The Oakland Fire Department has also come to rely on citizen participation in its fire prevention programs. In the past, the department performed annual broad-brush clearing of dead tree limbs and weeds in early spring, but could not always distinguish poison hemlock, an undesirable, from native fern; occasionally, the wrong plants were mowed down. In one instance, says Karen Paulsell, an energetic Beaconsfield and Sausal Creek volunteer who participates in various watershed endeavors, rented goats indiscriminately munched up a hillside of freshly planted natives, leaving nothing but stumps and roots.
The Fire Department now relies heavily on the Beaconsfield group for advice about appropriate timing for weeding and pruning. Volunteers are teaching city employees to cut native plants after they reseed, and to attack non-natives early, before they go to seed and spread. Last year, the Fire Department hired a land management consultant knowledgeable about natives to clear the canyon of flammable brush; this year a botanist oversees crews. And recently, Beaconsfield group members began meeting regularly with Fire Department officials to coordinate a schedule for their combined efforts.
Assistant Fire Marshall Leroy Griffin, for one, is appreciative of the group’s advice and effort. “They have done a lot of work,” he says. “They have flagged the desirable plants and come in behind us to do general maintenance.” While the Fire Department uses power tools and does the heavy lifting, the volunteers perform labor-intensive weeding and other tasks. Another perk of paying attention to ecology: the city now leaves behind felled trees as benches and habitat, so its employees spend less time hauling off heavy timber. Despite the extra effort necessary to coordinate with volunteers, Griffin anticipates that the collegial relationship will save the city money in the long run. If he is right, the project will serve as a model for other communities.
But the course of creek restoration does not always flow so smoothly, particularly when the stream in question runs through private property, beneath roads, or adjacent to commercial interests. In the late ’90s, for example, Congregation Beth El submitted a proposal to the city of Berkeley to build a new synagogue on a historic two-acre site—through which, as it happens, Codornices Creek flows. Backed by several environmental groups, the Live Oak Codornices Creek Neighborhood Association opposed the project, in part because of fears that it would interfere with long-term plans to daylight a submerged portion of the creek on the property. Not until 2001 was the controversy settled, with Beth El modifying the location of the synagogue’s driveway in order to keep future access to the waterway intact.
Equally controversial is a current proposal to capture water from Strawberry Creek on the U.C. Berkeley campus and channel it into a series of basins—edged with creek plants—running down the middle of Center Street in downtown Berkeley.
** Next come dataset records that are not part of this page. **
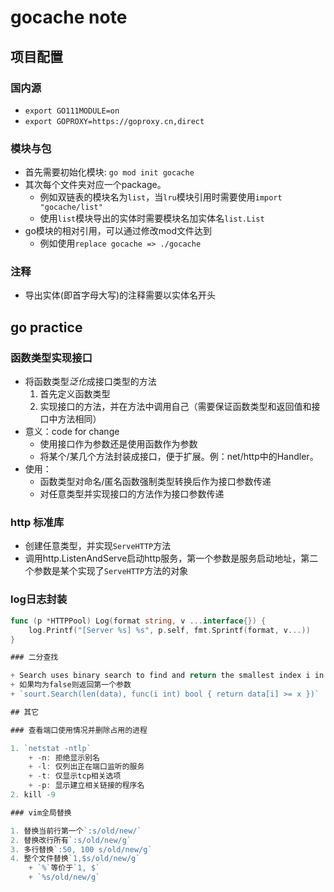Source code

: # gocache note

## 项目配置

### 国内源

+ `export GO111MODULE=on`
+ `export GOPROXY=https://goproxy.cn,direct`

### 模块与包

+ 首先需要初始化模块: `go mod init gocache`
+ 其次每个文件夹对应一个package。
    + 例如双链表的模块名为`list`，当`lru`模块引用时需要使用`import "gocache/list"`
    + 使用`list`模块导出的实体时需要模块名加实体名`list.List`
+ go模块的相对引用，可以通过修改mod文件达到
    + 例如使用`replace gocache => ./gocache`

### 注释

+ 导出实体(即首字母大写)的注释需要以实体名开头

## go practice

### 函数类型实现接口

+ 将函数类型*泛化*成接口类型的方法
    1. 首先定义函数类型
    2. 实现接口的方法，并在方法中调用自己（需要保证函数类型和返回值和接口中方法相同）
+ 意义：code for change
    + 使用接口作为参数还是使用函数作为参数
    + 将某个/某几个方法封装成接口，便于扩展。例：net/http中的Handler。
+ 使用：
    + 函数类型对命名/匿名函数强制类型转换后作为接口参数传递
    + 对任意类型并实现接口的方法作为接口参数传递

### http 标准库

+ 创建任意类型，并实现`ServeHTTP`方法
+ 调用http.ListenAndServe启动http服务，第一个参数是服务启动地址，第二个参数是某个实现了`ServeHTTP`方法的对象

### log日志封装

```go
func (p *HTTPPool) Log(format string, v ...interface{}) {
	log.Printf("[Server %s] %s", p.self, fmt.Sprintf(format, v...))
}

### 二分查找

+ Search uses binary search to find and return the smallest index i in [0, n) at which f(i) is true
+ 如果均为false则返回第一个参数
+ `sourt.Search(len(data), func(i int) bool { return data[i] >= x })`

## 其它

### 查看端口使用情况并删除占用的进程

1. `netstat -ntlp`
    + -n: 拒绝显示别名
    + -l: 仅列出正在端口监听的服务
    + -t: 仅显示tcp相关选项
    + -p: 显示建立相关链接的程序名
2. kill -9

### vim全局替换

1. 替换当前行第一个`:s/old/new/`
2. 替换改行所有`:s/old/new/g`
3. 多行替换`:50, 100 s/old/new/g`
4. 整个文件替换`1,$s/old/new/g`
    + `%`等价于`1, $`
    + `%s/old/new/g`
```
According to Matt Taecker, Berkeley’s principal planner, the idea of having an open waterway or other water feature downtown has been around since the early 1990s, and Center Street, with its high volume of foot traffic, is the obvious choice for a pedestrian plaza. In the coming months, the planning commission will start looking at the current proposal, which features an innovative design by DeYoung Museum landscape architect Walter Hood. The project’s ultimate fate, however, rests with the Berkeley City Council. Meanwhile, Taecker says, a petition asking that Center Street stay open to car traffic is circulating; to date, about 100 signatures have been collected, most from local merchants.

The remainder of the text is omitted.